Just over half of survey respondents report that their infrastructure portfolios had met or exceeded their benchmarks in 2019. Only 9 percent say they were disappointed by their portfolios’ performance.
“The findings validate the increasing popularity of infrastructure as a key addition to a well-balanced private markets portfolio, given its limited correlation and defensive attributes,” says Vittorio Lacagnina, head of business development, private infrastructure, at Partners Group.
However, Sandra Lowe, who focuses on investor relations and fundraising for InfraRed Capital Partners, cautions that the performance of returns on infrastructure investments when compared with benchmarks tells only half the story. “Equally important is the investment strategy, and therefore the risks faced by investors to generate the returns,” she says. “This is particularly important in highly competitive markets.”
With regard to risk/return profile, the core-plus and value-add segments of the infrastructure market are most popular, with 22 percent and 21 percent of investors, respectively, expecting to increase allocations.
“The increasing appetite for infrastructure is driven by the attractive risk-return characteristics, inflation linkage, stability in valuations and limited correlation to other asset classes”
DIF Capital Partners
“Value-add infrastructure strategies can deliver strong risk-adjusted returns to investors seeking to shift the risk/return balance of their infrastructure portfolios in today’s marketplace,” says George So, managing partner at InstarAGF Asset Management. “With active management and robust alignment of interests, we believe there is a significant opportunity to de-risk or grow mid-market infrastructure businesses to create long-term value for investors.”
Ruijs, however, emphasises the undue stigma around core infrastructure assets, regarded as overpriced by the market.

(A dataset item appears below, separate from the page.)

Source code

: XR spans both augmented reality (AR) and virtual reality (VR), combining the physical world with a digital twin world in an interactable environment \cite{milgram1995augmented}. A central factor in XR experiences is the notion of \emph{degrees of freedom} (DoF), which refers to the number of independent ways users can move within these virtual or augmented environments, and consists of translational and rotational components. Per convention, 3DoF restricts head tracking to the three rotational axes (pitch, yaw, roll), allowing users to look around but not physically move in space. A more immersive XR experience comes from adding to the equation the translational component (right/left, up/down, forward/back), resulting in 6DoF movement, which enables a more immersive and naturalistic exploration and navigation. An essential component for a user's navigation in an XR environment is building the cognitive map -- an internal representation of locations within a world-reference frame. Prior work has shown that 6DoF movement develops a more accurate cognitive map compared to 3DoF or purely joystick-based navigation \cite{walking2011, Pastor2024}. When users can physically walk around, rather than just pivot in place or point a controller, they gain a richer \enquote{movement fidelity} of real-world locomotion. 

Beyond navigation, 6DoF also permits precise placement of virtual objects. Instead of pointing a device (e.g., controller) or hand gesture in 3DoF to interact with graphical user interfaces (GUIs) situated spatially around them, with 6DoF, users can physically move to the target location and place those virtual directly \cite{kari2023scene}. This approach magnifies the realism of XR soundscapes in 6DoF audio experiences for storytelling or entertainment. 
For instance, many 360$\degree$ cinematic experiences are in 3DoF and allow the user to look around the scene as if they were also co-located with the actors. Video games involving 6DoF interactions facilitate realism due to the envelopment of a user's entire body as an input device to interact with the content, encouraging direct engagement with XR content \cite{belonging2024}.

He says, “Although the aggressive pricing may be valid for large, visible, trophy assets, we find that smaller or off-market transactions still provide attractive risk-adjusted returns.

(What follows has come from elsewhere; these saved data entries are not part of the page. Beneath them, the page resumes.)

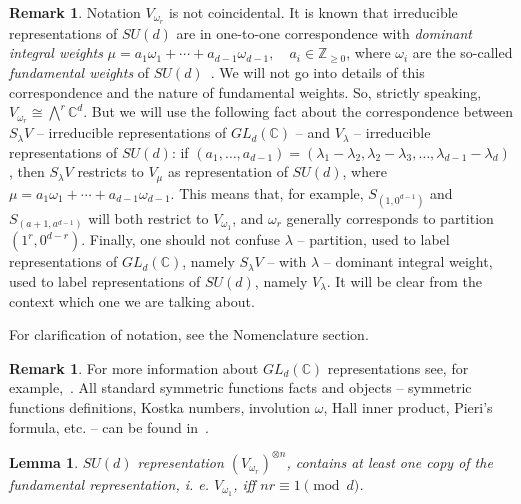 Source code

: \documentclass[11pt,letterpaper]{article}
\theoremstyle{plain}
\theoremstyle{plain}
\theoremstyle{plain}
\theoremstyle{plain}
\theoremstyle{plain}
\theoremstyle{plain}
\theoremstyle{plain}
\newtheorem{smlemma}[smtheorem]{Lemma}
\theoremstyle{definition}
\newtheorem{smremark}[smtheorem]{Remark}
\theoremstyle{plain}
\begin{document}
\begin{smremark}\label{rem:fundamental_weights}
    Notation $V_{\omega_r}$ is not coincidental. It is known that irreducible representations of $SU(d)$ are in one-to-one correspondence with \textit{dominant integral weights} $\mu=a_1 \omega_1+\cdots+a_{d-1} \omega_{d-1}, \quad a_i \in \mathbb{Z}_{\geq 0}$,
    where $\omega_i$ are the so-called \textit{fundamental weights} of $SU(d)$~\cite{Hall2015}.
    We will not go into details of this correspondence and the nature of fundamental weights. So, strictly speaking, $V_{\omega_r}\cong \bigwedge^r \mathbb C^d$.  
    But we will use the following fact about the correspondence between $S_\lambda V$ -- irreducible representations of $GL_d(\mathbb{C})$ -- and $V_\lambda$ -- irreducible representations of $SU(d)$:
    if $\left(a_1, \ldots, a_{d-1}\right)=\left(\lambda_1-\lambda_2, \lambda_2-\lambda_3, \ldots, \lambda_{d-1}-\lambda_d\right)$, then $S_\lambda V$ restricts to $V_\mu$ as representation of $SU(d)$, where $\mu=a_1 \omega_1+\cdots+a_{d-1} \omega_{d-1}$.
    This means that, for example, $S_{(1, 0^{d-1})}$ and $S_{(a+1, a^{d-1})}$ will both restrict to $V_{\omega_1}$, and $\omega_r$ generally corresponds to partition $(1^r, 0^{d-r})$.
    Finally, one should not confuse $\lambda$ -- partition, used to label representations of $GL_d(\mathbb{C})$, namely $S_\lambda V$ -- with $\lambda$ -- dominant integral weight, used to label representations of $SU(d)$, namely $V_\lambda$. It will be clear from the context which one we are talking about.
\end{smremark}

For clarification of notation, see the Nomenclature section.

\begin{smremark}
    For more information about $GL_d(\mathbb{C})$ representations see, for example,~\cite{FultonHarris1991}.
    All standard symmetric functions facts and objects -- symmetric functions definitions, Kostka numbers, involution $\omega$, Hall inner product, Pieri's formula, etc. -- can be found in~\cite{Macdonald1995}.
\end{smremark}

\begin{smlemma}\label{lem:fundamental_in_extirior_power}
    $SU(d)$ representation $\left(V_{\omega_r}\right)^{\otimes n}$, contains 
    at least one copy of the fundamental representation, i. e. $V_{\omega_1}$, iff $nr\equiv 1 \pmod{d}$.
\end{smlemma}
\end{document}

“Given where we are in the economic cycle, in our view it remains smart to retain sufficient exposure to longer-term, contracted assets in the core segment. We strongly believe such core assets will provide much-needed downside protection within a portfolio in a recession scenario.”
Investors are also viewing risk profiles opportunistically, rather than as a core component of proactive portfolio construction. For the less mature infrastructure debt space in particular, more than half of investors are approaching the market opportunistically.

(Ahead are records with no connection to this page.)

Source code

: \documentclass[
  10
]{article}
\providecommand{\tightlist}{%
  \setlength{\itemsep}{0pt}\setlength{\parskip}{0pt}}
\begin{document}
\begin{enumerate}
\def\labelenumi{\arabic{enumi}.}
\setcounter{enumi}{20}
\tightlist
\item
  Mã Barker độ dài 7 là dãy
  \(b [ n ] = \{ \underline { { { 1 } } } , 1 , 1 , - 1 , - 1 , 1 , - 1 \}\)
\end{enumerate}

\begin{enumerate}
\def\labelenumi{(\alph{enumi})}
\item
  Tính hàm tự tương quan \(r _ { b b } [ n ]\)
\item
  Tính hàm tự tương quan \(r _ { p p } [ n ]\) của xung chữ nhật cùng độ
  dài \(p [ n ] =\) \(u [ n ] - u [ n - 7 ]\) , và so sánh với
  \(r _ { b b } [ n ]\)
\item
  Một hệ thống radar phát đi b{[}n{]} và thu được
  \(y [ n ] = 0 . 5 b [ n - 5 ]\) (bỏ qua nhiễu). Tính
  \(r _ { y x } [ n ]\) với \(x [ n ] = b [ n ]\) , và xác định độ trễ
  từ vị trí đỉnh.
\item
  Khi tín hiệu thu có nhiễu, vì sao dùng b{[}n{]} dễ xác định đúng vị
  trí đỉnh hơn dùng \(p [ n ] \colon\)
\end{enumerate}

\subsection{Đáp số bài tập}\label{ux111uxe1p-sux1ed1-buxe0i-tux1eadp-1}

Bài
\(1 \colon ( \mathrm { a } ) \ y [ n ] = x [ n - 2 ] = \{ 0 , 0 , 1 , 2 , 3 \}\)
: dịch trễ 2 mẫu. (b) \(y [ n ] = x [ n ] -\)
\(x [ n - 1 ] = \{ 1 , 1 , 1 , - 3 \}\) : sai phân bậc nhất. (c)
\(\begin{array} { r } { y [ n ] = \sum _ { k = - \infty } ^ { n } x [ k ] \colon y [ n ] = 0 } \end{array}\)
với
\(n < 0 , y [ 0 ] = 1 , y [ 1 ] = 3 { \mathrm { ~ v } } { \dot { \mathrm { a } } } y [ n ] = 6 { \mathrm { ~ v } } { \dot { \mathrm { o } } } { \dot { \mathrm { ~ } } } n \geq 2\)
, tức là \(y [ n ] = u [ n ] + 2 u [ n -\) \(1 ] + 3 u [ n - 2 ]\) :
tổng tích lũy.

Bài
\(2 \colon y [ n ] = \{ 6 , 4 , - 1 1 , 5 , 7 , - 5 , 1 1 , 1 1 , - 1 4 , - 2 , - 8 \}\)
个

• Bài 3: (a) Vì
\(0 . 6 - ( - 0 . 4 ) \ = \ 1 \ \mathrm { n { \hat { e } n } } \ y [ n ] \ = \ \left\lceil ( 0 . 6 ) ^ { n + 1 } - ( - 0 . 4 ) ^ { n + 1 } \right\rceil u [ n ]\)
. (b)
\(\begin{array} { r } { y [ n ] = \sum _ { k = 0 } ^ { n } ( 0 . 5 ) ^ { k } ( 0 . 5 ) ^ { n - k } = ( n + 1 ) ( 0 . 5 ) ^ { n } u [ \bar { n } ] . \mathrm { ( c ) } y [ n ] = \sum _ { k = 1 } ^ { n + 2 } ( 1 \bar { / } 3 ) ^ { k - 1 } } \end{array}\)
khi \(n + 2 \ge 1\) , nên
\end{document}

Céline Tercier, head of infrastructure finance at Ostrum, says this is ready to change as smaller institutions seek to enter the infrastructure debt space in a more deliberate manner. “We will see more and more investors entering,” she says. “Today, it is primarily the large institutions that are involved. It is a relatively new asset class and there is a cost to enter it. However, I think, going forward, smaller investors will also seek to gain exposure through asset managers. That will be the next major evolution.”
Emerging markets continue to garner attention from investors. Global Infrastructure Partners is understood to be on the road with a $5 billion debut emerging markets vehicle. Asia-Pacific is the most favoured emerging market for LPs, followed by Latin America and central and eastern Europe. Interest in the Middle East, North and sub-Saharan Africa is more muted.
Regulatory risk followed by frothy markets are investors’ chief concerns when it comes to the performance of their infrastructure assets. Both are cited by more than a third of respondents. Political stability is seen as the most significant risk by 29 percent, followed by the prospect of rising interest rates for 21 percent. Across private markets more broadly, however, the threat of recession is most concerning for investors.
“Value-add infrastructure strategies can deliver strong risk-adjusted returns to investors seeking to shift the risk/return balance of their infrastructure portfolios in today’s marketplace”
InstarAGF Asset Management
“We believe these are valid concerns,” says Ruijs. “Therefore, we always conduct recession scenario tests as part of due diligence to ensure an investment can withstand such scenarios and would also, in such a scenario, be expected to generate an appropriate return.”
Lacagnina adds: “In a heavily contested market for quality assets and a late-stage economic cycle, principal protection is a crucial consideration in the underwriting of new investments. Exit assumptions must recognise the risk of a less seller-friendly environment than is the case today.”
Other concerns cited across the private asset classes include the US–China trade war, extreme market volatility, the impact of foreign exchange rates and government policy shifts. As the definition of infrastructure continues to expand, concerns around strategy drift have also come to the fore.
More than two-thirds of investors say they have experienced occasional examples of managers straying outside their core investment parameters over the past 12 months, although 27 percent say managers have remained disciplined in sticking to their investment thesis.